Он до сих пор не привык говорить «была».
— Могли у тебя — не у нее — быть враги?
— Ты в своем уме? У меня нет здесь врагов.
— Еще скажи, что у тебя вообще нет врагов. Это у тебя-то, ага. А сама Эла Батори?
— Да разве же Эла враг...
— Но она и не друг тебе сейчас определенно. Видел я, как она на тебя смотрела.
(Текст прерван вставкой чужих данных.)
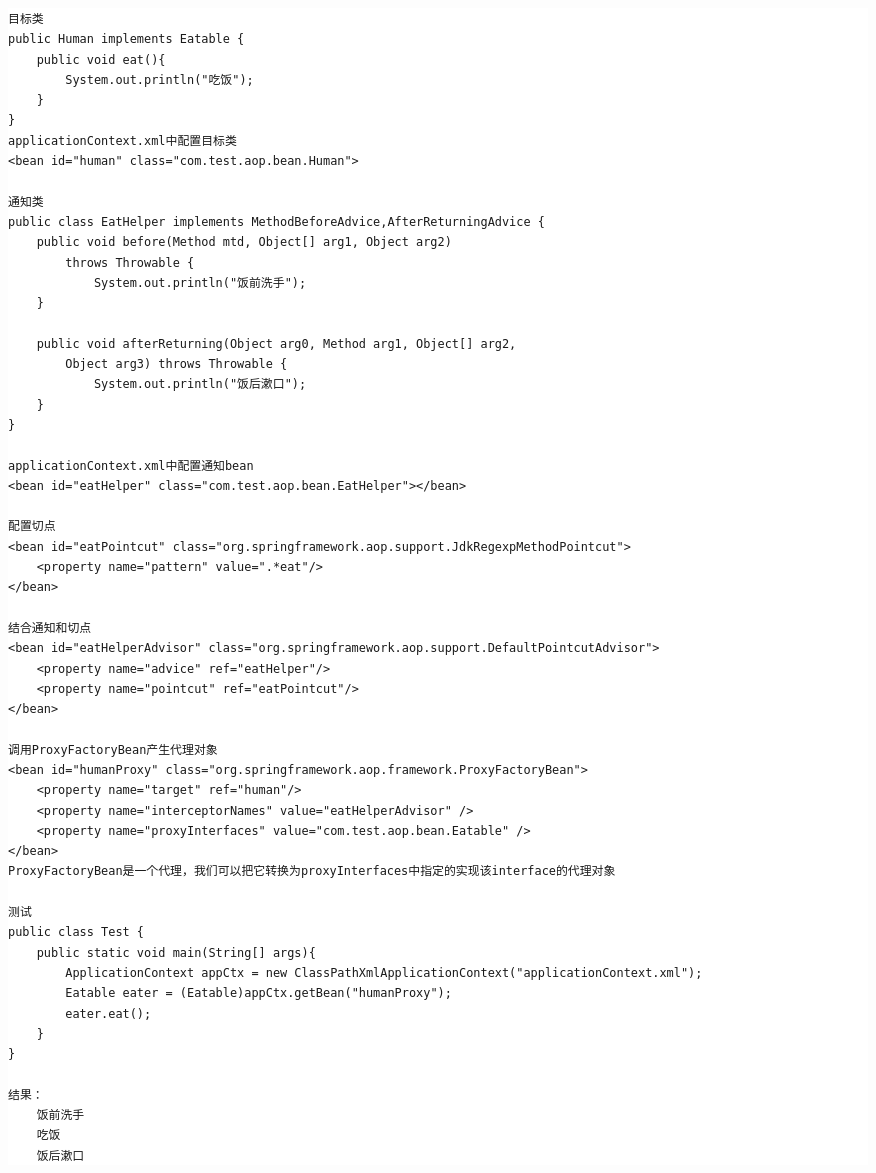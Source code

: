 	目标类
	public Human implements Eatable {
		public void eat(){
      		System.out.println("吃饭");
      	}
    }
    applicationContext.xml中配置目标类
    <bean id="human" class="com.test.aop.bean.Human">
      	
    通知类
    public class EatHelper implements MethodBeforeAdvice,AfterReturningAdvice {
		public void before(Method mtd, Object[] arg1, Object arg2)
        	throws Throwable {
        		System.out.println("饭前洗手");
    	}

    	public void afterReturning(Object arg0, Method arg1, Object[] arg2,
            Object arg3) throws Throwable {
        		System.out.println("饭后漱口");
    	}
    }
    	
    applicationContext.xml中配置通知bean
    <bean id="eatHelper" class="com.test.aop.bean.EatHelper"></bean>
    	
    配置切点
    <bean id="eatPointcut" class="org.springframework.aop.support.JdkRegexpMethodPointcut">
    	<property name="pattern" value=".*eat"/>
	</bean>
		
	结合通知和切点
	<bean id="eatHelperAdvisor" class="org.springframework.aop.support.DefaultPointcutAdvisor">
    	<property name="advice" ref="eatHelper"/>
     	<property name="pointcut" ref="eatPointcut"/>
    </bean>
     	
    调用ProxyFactoryBean产生代理对象
    <bean id="humanProxy" class="org.springframework.aop.framework.ProxyFactoryBean">
     	<property name="target" ref="human"/>
     	<property name="interceptorNames" value="eatHelperAdvisor" />
     	<property name="proxyInterfaces" value="com.test.aop.bean.Eatable" />
	</bean>
	ProxyFactoryBean是一个代理，我们可以把它转换为proxyInterfaces中指定的实现该interface的代理对象
		
	测试
	public class Test {
		public static void main(String[] args){
       		ApplicationContext appCtx = new ClassPathXmlApplicationContext("applicationContext.xml");
       		Eatable eater = (Eatable)appCtx.getBean("humanProxy");
       		eater.eat();
    	}
	}
		
	结果：
		饭前洗手
		吃饭
		饭后漱口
Ян смотрел на Новака, не особо веря тому, что слышал:
— Ты что, просто подсовываешь мне крайнюю? Потому что она на меня не так посмотрела?! Не, это из области конспирологии. Теории заговоров. Прилета инопланетян-рептилоидов, колонизации земли, сорок два, и все такое. Главное не забыть полотенце.
— Это уж думай, как тебе удобно. Но мы с тобой имеем следующие обстоятельства: человек, который находился рядом с жертвами в момент гибели — в обоих случаях — уезжает из города ровно в тот день, когда происходит третья внезапная смерть молодой, здоровой женщины. Причем, человек, который — назову это прямо — очень сильно зол на тебя.
— Да, но... — Ян смотрел на Новака и, несмотря ни на что, мучительно не хотел, чтобы оно складывалось в одну картину. — Этого же быть не может. Зачем это ей?
— Ты, Гонзо, неверно ставишь вопрос. Почему не она?
— Ты сам-то в это веришь?
— Это же Прага. Земля чудес, знаешь ли. После того, как тут один чувак сотворил голема, чему тут можно не верить? Есть Прага, Гонзо, и есть — Прага. Пойми это уже. Не для книжечки своей пойми, а нутром.